There is no cure for AMN currently and treatment focuses on supportive measures aimed at mitigating the effects of the upper motor neuron injury, primarily spasticity and bladder management. Gait disorders are a common reason for presentation of AMN and walking speed has been shown to decline as the disease progresses. Given the rarity of AMN, trials looking at optimal support of walking in this patient group do not exist and people with AMN typically depend on walking aids including splints and orthoses to help manage the common feature of foot drop. At the National Hospital for Neurology and Neurosurgery (NHNN), we have a cohort of patients with AMN who have successfully been treated with functional electrical stimulation (FES) to help with their gait disorder and improve walking speed.

FUNCTIONAL ELECTRICAL STIMULATION

FES uses externally applied electrical stimulation to induce functional movement in weak muscles.

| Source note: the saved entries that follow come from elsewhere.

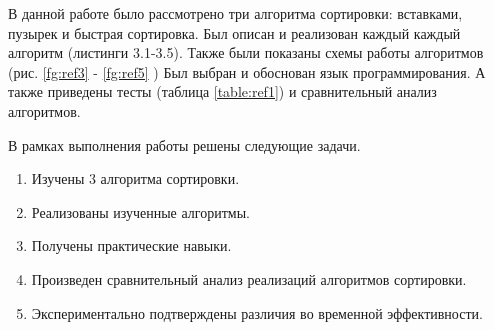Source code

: \Conclusion %

В данной работе было рассмотрено три алгоритма сортировки: вставками, пузырек и быстрая сортировка.
Был описан и реализован каждый каждый алгоритм (листинги 3.1-3.5). 
Также были показаны схемы работы алгоритмов (рис. \ref{fg:ref3} - \ref{fg:ref5} ) 
Был выбран и обоснован язык программирования. 
А также приведены тесты (таблица \ref{table:ref1})
и сравнительный анализ алгоритмов.


В рамках выполнения работы решены следующие задачи.

\begin{enumerate}
	\item Изучены 3 алгоритма сортировки.
	\item Реализованы изученные алгоритмы.
	\item Получены практические навыки.
	\item Произведен сравнительный анализ реализаций алгоритмов сортировки.
	\item Экспериментально подтверждены различия во временной эффективности.
\end{enumerate}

It is a UK National Health Institute for Health and Clinical Excellence (NICE) approved treatment for the management of foot drop in upper motor neuron disorders and is most commonly used for correcting dropped foot in stroke and multiple sclerosis. Stimulation to the common peroneal nerve is timed to the swing phase of gait, causing dorsiflexion. FES has been shown to have positive effects on walking speed and stability as well as reducing the effort of walking and number of falls in patients. , Additional benefits from the use of FES include improvements in overactive bladder symptoms, as well as demonstrated improvement in quality of life in people with multiple sclerosis. Most research involving FES has focussed on patients with multiple sclerosis or stroke reflecting the increased prevalence of these conditions in adults with walking difficulties secondary to upper motor neuron lesions. However, FES has also been used successfully in a range of other neurological disorders, including hereditary spastic paraplegia, spinal cord injuries and more recently Parkinson's disease.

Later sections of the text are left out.